According to Anil Seth, memory is crucially important in our ability to perceive and make sense of the stream of information entering our conscious processing centers.
We only experience the world as a stream of elctro/chemical bits of information and it is our memory that matches this information with prior saved information to allow us to "perceive" what we are looking at, or hearing.
Our brain has no direct access to the external world at all and only receives second hand information from which it must make sense, a "best guess".

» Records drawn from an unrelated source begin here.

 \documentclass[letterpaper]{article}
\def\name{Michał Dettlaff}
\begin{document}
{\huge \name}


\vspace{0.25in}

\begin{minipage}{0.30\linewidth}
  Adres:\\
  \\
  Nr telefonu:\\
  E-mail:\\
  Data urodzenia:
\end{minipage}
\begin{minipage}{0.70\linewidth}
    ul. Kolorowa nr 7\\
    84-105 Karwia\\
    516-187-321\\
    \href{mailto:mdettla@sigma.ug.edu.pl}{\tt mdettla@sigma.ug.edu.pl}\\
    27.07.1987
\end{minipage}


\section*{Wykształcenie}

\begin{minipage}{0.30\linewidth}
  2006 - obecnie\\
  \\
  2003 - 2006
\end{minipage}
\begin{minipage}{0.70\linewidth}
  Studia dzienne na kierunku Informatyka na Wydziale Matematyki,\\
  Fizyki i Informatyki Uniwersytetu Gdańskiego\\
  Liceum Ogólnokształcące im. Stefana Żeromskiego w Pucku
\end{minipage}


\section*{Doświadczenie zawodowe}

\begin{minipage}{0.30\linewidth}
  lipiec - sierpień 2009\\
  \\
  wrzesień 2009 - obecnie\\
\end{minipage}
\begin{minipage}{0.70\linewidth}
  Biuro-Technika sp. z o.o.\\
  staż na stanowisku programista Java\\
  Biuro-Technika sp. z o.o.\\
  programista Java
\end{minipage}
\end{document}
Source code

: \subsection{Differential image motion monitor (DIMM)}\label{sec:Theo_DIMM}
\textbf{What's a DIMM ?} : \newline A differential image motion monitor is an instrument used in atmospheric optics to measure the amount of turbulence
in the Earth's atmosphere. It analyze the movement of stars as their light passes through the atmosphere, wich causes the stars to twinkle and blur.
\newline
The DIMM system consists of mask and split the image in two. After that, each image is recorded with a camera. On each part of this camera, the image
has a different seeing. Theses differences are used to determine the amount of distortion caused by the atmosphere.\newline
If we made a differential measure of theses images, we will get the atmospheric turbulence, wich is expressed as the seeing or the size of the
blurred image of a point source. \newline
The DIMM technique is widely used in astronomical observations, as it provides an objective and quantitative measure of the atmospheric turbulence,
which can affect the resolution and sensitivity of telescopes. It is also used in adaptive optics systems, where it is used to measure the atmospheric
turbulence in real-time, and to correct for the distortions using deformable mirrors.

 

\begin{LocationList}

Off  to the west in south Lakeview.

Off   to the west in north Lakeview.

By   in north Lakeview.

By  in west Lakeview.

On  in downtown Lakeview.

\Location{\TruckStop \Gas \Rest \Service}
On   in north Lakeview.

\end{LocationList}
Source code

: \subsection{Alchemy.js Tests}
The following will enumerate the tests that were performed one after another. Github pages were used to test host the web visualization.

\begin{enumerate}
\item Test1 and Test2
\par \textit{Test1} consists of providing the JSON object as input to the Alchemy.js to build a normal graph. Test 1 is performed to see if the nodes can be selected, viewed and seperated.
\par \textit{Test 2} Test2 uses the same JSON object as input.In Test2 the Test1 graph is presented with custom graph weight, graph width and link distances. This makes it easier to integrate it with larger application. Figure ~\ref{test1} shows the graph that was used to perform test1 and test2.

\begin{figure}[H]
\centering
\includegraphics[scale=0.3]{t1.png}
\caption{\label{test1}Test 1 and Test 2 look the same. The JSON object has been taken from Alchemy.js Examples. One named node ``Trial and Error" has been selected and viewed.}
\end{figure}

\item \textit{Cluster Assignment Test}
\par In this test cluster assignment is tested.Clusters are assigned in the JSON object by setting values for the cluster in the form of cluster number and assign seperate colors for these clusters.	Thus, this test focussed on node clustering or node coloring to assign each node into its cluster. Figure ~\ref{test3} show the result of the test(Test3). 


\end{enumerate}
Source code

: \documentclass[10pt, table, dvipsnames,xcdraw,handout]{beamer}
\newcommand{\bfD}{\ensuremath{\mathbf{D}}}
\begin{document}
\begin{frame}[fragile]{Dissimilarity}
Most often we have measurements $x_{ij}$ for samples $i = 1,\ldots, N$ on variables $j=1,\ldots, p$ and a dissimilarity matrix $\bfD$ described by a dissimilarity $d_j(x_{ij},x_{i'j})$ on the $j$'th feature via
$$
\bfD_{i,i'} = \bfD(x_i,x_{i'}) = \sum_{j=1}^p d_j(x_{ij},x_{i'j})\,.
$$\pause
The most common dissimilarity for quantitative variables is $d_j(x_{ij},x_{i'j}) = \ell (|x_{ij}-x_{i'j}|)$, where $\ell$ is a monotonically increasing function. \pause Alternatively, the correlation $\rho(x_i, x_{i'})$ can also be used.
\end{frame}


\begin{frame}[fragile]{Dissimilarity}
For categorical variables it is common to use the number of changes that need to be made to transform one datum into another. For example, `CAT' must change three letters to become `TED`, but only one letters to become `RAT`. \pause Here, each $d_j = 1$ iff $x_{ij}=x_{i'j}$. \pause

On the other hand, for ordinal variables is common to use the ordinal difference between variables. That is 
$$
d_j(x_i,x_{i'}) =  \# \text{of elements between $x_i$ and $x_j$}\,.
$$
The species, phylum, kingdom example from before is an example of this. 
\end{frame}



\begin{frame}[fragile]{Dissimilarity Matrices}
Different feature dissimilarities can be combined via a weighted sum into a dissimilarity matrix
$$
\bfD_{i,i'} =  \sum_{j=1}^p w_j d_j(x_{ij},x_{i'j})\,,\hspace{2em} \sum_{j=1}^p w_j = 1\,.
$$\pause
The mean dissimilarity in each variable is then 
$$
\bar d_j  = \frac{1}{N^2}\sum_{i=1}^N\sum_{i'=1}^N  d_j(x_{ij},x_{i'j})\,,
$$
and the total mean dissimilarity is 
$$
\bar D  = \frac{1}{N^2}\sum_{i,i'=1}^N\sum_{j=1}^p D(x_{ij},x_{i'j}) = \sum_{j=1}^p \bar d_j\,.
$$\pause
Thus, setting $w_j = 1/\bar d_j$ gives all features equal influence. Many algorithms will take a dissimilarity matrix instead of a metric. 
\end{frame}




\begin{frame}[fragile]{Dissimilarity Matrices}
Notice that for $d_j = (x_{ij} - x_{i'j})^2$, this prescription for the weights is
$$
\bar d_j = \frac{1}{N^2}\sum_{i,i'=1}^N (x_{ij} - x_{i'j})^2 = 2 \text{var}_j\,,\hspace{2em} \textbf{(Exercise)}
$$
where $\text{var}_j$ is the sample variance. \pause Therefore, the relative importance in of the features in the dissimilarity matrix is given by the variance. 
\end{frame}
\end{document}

It occurs to me that the vast areas of the brain which seem relatively dormant is actually the "warehouses" of stored memories which the brain uses to match incoming information. The HD of the brain containing trillions of stored bits and bites, which it uses to construct an internal image from incoming information and is verified visually or auditory in a cycle of "controlled hallucinations".
It is the collective memory which creates the "self" and the self's relationship to the external world as well as to its own body, which allows the self to move about and manipulate things and must be maintained for maximum efficiency.
Every time I watch Seth's lectures (he speaks fast) I seem to understand the process he describes at a little deeper level. For me this is truly a journey of discovery of the mind, the self, and my relationship to the external world.
It also allows me to get deeper insight into animal brains, which must function similar to mine, but oriented to a different, simpler reality than mine. But mammals are by no means primitive. That's reserved for lesser species such as bacteria.